The Appellant, State Bank of India (hereinafter referred to as “SBI”) is the ‘Financial Creditor’ who sought initiation of insolvency proceedings by filing an application under Section 7 of the Insolvency and Bankruptcy Code, 2016 (hereinafter referred to as “I&B Code”) before the Adjudicating Authority (National Company Law Tribunal), New Delhi, Principal Bench against the Corporate Debtor, M/s. Metenere Limited.
Before the NCLT, the Corporate Debtor raised objection to SBI proposal regarding the name of proposed ‘Interim Resolution Professional’- Mr. Shailesh Verma.
The Corporate Debtor stated that Mr. Shailesh Verma having worked with the SBI for 39 years before his retirement in 2016, there was an apprehension of bias and Mr. Shailesh Verma was unlikely to act fairly and could not be expected to act as an Independent Umpire.
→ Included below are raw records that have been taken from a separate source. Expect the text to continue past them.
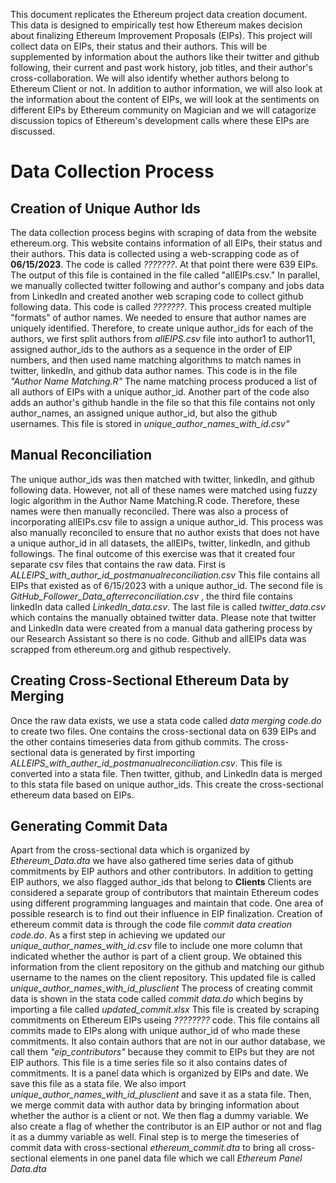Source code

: This document replicates the Ethereum project data creation document. This data is designed to empirically test how Ethereum makes decision about finalizing Ethereum Improvement Proposals (EIPs). This project will collect data on EIPs, their status and their authors. This will be supplemented by information about the authors like their twitter and github following, their current and past work history, job titles, and their author's cross-collaboration. We will also identify whether authors belong to Ethereum Client or not. In addition to author information, we will also look at the information about the content of EIPs, we will look at the sentiments on different EIPs by Ethereum community on Magician and we will catagorize discussion topics of Ethereum's development calls where these EIPs are discussed. 
# Data Collection Process
## Creation of Unique Author Ids
The data collection process begins with scraping of data from the website ethereum.org. This website contains information of all EIPs, their status and their authors. This data is collected using a web-scrapping code as of **06/15/2023**. The code is called *???????*. At that point there were 639 EIPs. The output of this file is contained in the file called "allEIPs.csv." In parallel, we manually collected twitter following and author's company and jobs data from LinkedIn and created another web scraping code to collect github following data. This code is called *???????*. This process created multiple "formats" of author names. We needed to ensure that author names are uniquely identified. Therefore, to create unique author_ids for each of the authors, we first split authors from *allEIPS.csv* file into author1 to author11, assigned author_ids to the authors as a sequence in the order of EIP numbers, and then used name matching algorithms to match names in twitter, linkedIn, and github data author names. This code is in the file *"Author Name Matching.R"* The name matching process produced a list of all authors of EIPs with a unique author_id. Another part of the code also adds an author's github handle in the file so that this file contains not only author_names, an assigned unique author_id, but also the github usernames. This file is stored in *unique_author_names_with_id.csv"*  
## Manual Reconciliation
The unique author_ids was then matched with twitter, linkedIn, and github following data. However, not all of these names were matched using fuzzy logic algorithm in the Author Name Matching.R code. Therefore, these names were then manually reconciled. There was also a process of incorporating allEIPs.csv file to assign a unique author_id. This process was also manually reconciled to ensure that no author exists that does not have a unique author_id in all datasets, the allEIPs, twitter, linkedIn, and github followings. The final outcome of this exercise was that it created four separate csv files that contains the raw data. First is *ALLEIPS_with_author_id_postmanualreconciliation.csv* This file contains all EIPs that existed as of 6/15/2023 with a unique author_id. The second file is *GitHub_Follower_Data_afterreconciliation.csv* , the third file contains linkedIn data called *LinkedIn_data.csv*. The last file is called *twitter_data.csv* which contains the manually obtained twitter data. Please note that twitter and LinkedIn data were created from a manual data gathering process by our Research Assistant so there is no code. Github and allEIPs data was scrapped from ethereum.org and github respectively. 
## Creating Cross-Sectional Ethereum Data by Merging 
Once the raw data exists, we use a stata code called *data merging code.do* to create two files. One contains the cross-sectional data on 639 EIPs and the other contains timeseries data from github commits. The cross-sectional data is generated by first importing *ALLEIPS_with_auther_id_postmanualreconciliation.csv*. This file is converted into a stata file. Then twitter, github, and LinkedIn data is merged to this stata file based on unique author_ids. This create the cross-sectional ethereum data based on EIPs. 
## Generating Commit Data
Apart from the cross-sectional data which is organized by *Ethereum_Data.dta* we have also gathered time series data of github commitments by EIP authors and other contributors. In addition to getting EIP authors, we also flagged author_ids that belong to **Clients** Clients are considered a separate group of contributors that maintain Ethereum codes using different programming languages and maintain that code. One area of possible research is to find out their influence in EIP finalization. Creation of ethereum commit data is through the code file *commit data creation code.do*. As a first step in achieving we updated our *unique_author_names_with_id.csv* file to include one more column that indicated whether the author is part of a client group. We obtained this information from the client repository on the github and matching our github username to the names on the client repository. This updated file is called *unique_author_names_with_id_plusclient* The process of creating commit data is shown in the stata code called *commit data.do* which begins by importing a file called *updated_commit.xlsx* This file is created by scraping commitments on Ethereum EIPs useing *????????* code. This file contains all commits made to EIPs along with unique author_id of who made these commitments. It also contain authors that are not in our author database, we call them *"eip_contributors"* because they commit to EIPs but they are not EIP authors. This file is a time series file so it also contains dates of commitments. It is a panel data which is organized by EIPs and date. We save this file as a stata file. We also import *unique_author_names_with_id_plusclient* and save it as a stata file. Then, we merge commit data with author data by bringing information about whether the author is a client or not. We then flag a dummy variable. We also create a flag of whether the contributor is an EIP author or not and flag it as a dummy variable as well. Final step is to merge the timeseries of commit data with cross-sectional *ethereum_commit.dta* to bring all cross-sectional elements in one panel data file which we call *Ethereum Panel Data.dta*

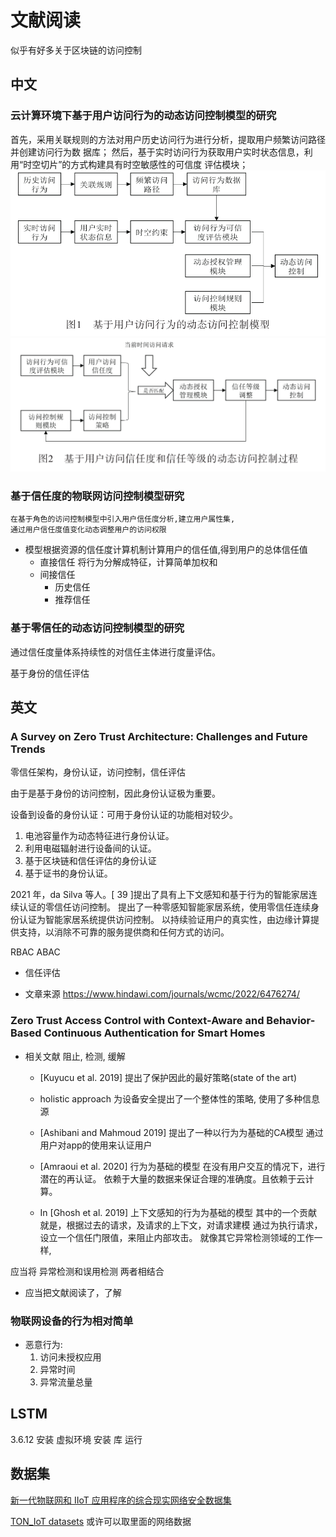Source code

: # 文献阅读
似乎有好多关于区块链的访问控制
## 中文
### 云计算环境下基于用户访问行为的动态访问控制模型的研究
  首先，采用关联规则的方法对用户历史访问行为进行分析，提取用户频繁访问路径并创建访问行为数
  据库；
  然后，基于实时访问行为获取用户实时状态信息，利用“时空切片”的方式构建具有时空敏感性的可信度
  评估模块；
  ![](pic_文献阅读/2022-12-01-14-12-09.png)
  ![](pic_文献阅读/2022-12-01-14-12-58.png)

### 基于信任度的物联网访问控制模型研究
    在基于角色的访问控制模型中引入用户信任度分析,建立用户属性集,
    通过用户信任度值变化动态调整用户的访问权限

* 模型根据资源的信任度计算机制计算用户的信任值,得到用户的总体信任值
  * 直接信任
    将行为分解成特征，计算简单加权和
  * 间接信任
    * 历史信任
    * 推荐信任

### 基于零信任的动态访问控制模型的研究
通过信任度量体系持续性的对信任主体进行度量评估。

基于身份的信任评估

## 英文
### A Survey on Zero Trust Architecture: Challenges and Future Trends
零信任架构，身份认证，访问控制，信任评估

由于是基于身份的访问控制，因此身份认证极为重要。

设备到设备的身份认证：可用于身份认证的功能相对较少。
1. 电池容量作为动态特征进行身份认证。
2. 利用电磁辐射进行设备间的认证。
3. 基于区块链和信任评估的身份认证
4. 基于证书的身份认证。

2021 年，da Silva 等人。[ 39 ]提出了具有上下文感知和基于行为的智能家居连续认证的零信任访问控制。
提出了一种零感知智能家居系统，使用零信任连续身份认证为智能家居系统提供访问控制。
以持续验证用户的真实性，由边缘计算提供支持，以消除不可靠的服务提供商和任何方式的访问。

RBAC ABAC

* 信任评估

* 文章来源
  https://www.hindawi.com/journals/wcmc/2022/6476274/

### Zero Trust Access Control with Context-Aware and Behavior-Based Continuous Authentication for Smart Homes
* 相关文献
  阻止, 检测, 缓解
  * [Kuyucu et al. 2019]
    提出了保护因此的最好策略(state of the art)
  * holistic approach
    为设备安全提出了一个整体性的策略, 使用了多种信息源
  * [Ashibani and Mahmoud 2019]
    提出了一种以行为为基础的CA模型
    通过用户对app的使用来认证用户
  * [Amraoui et al. 2020] 
    行为为基础的模型
    在没有用户交互的情况下，进行潜在的再认证。
    依赖于大量的数据来保证合理的准确度。且依赖于云计算。

  * In [Ghosh et al. 2019]
    上下文感知的行为为基础的模型
    其中的一个贡献就是，根据过去的请求，及请求的上下文，对请求建模
    通过为执行请求，设立一个信任门限值，来阻止内部攻击。
    就像其它异常检测领域的工作一样,
  

应当将 异常检测和误用检测 两者相结合
* 应当把文献阅读了，了解

### 物联网设备的行为相对简单
* 恶意行为:
  1. 访问未授权应用
  2. 异常时间
  3. 异常流量总量


## LSTM
3.6.12
安装 虚拟环境
安装 库
运行



## 数据集
[新一代物联网和 IIoT 应用程序的综合现实网络安全数据集](https://www.bilibili.com/read/mobile?id=17063219)

[TON_IoT datasets](https://research.unsw.edu.au/projects/toniot-datasets)
或许可以取里面的网络数据
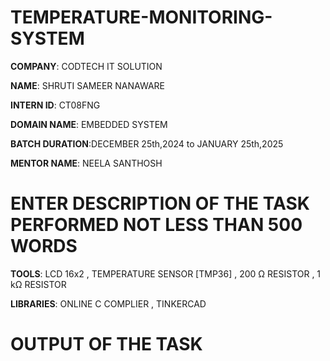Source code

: # TEMPERATURE-MONITORING-SYSTEM

**COMPANY**: CODTECH IT SOLUTION

**NAME**: SHRUTI SAMEER NANAWARE

**INTERN ID**: CT08FNG

**DOMAIN NAME**: EMBEDDED SYSTEM

**BATCH DURATION**:DECEMBER 25th,2024 to JANUARY 25th,2025

**MENTOR NAME**: NEELA SANTHOSH

# ENTER DESCRIPTION OF THE TASK PERFORMED NOT LESS THAN 500 WORDS

**TOOLS**: LCD 16x2 , TEMPERATURE SENSOR [TMP36] , 200 Ω RESISTOR , 1 kΩ RESISTOR

**LIBRARIES**: ONLINE C COMPLIER , TINKERCAD

# OUTPUT OF THE TASK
In view of the submission, the NCLT passed an order directing SBI to substitute Mr. Shailesh Verma name. Aggrieved by the order of NCLT, SBI moved an appeal before NCLAT.
Contention of the Parties:
“SBI submitted that Mr. Shailesh Verma fulfils the requirement for appointment as ‘Interim Resolution Professional’/ ‘Resolution Professional’ under the ‘I&B Code’ and admittedly bears no disqualification.
It was contended on behalf of the Appellant that the ‘I&B Code’ and the Regulations framed thereunder do not attach any disqualification to an ex-employee of a ‘Financial Creditor’ from being appointed as an ‘Interim Resolution Professional’.
It is further submitted that the ‘Interim Resolution Professional’ is not required to act as an ‘Independent Umpire’ between the ‘Financial Creditor’ and the ex-management of the ‘Corporate Debtor’ or decide any conflicting issues between them.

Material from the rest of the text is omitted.